Saved entries:
#####

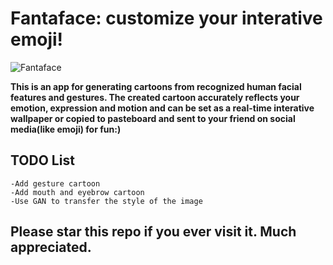 # Fantaface: customize your interative emoji!
![Fantaface](https://user-images.githubusercontent.com/87317405/185065895-54a22b19-2e29-4779-b4ff-c4eb8e9a7057.jpg)

**This is an app for generating cartoons from recognized human facial features and gestures. The created cartoon accurately reflects your emotion, expression and motion and can be set as a real-time interative wallpaper or copied to pasteboard and sent to your friend on social media(like emoji) for fun:)**
## TODO List
```
-Add gesture cartoon
-Add mouth and eyebrow cartoon
-Use GAN to transfer the style of the image

```


## Please star this repo if you ever visit it. Much appreciated.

#####

TASK REQUIREMENTS: Each line above that includes "cartoon" should be shown.

ANSWER BELOW:
**This is an app for generating cartoons from recognized human facial features and gestures. The created cartoon accurately reflects your emotion, expression and motion and can be set as a real-time interative wallpaper or copied to pasteboard and sent to your friend on social media(like emoji) for fun:)**
-Add gesture cartoon
-Add mouth and eyebrow cartoon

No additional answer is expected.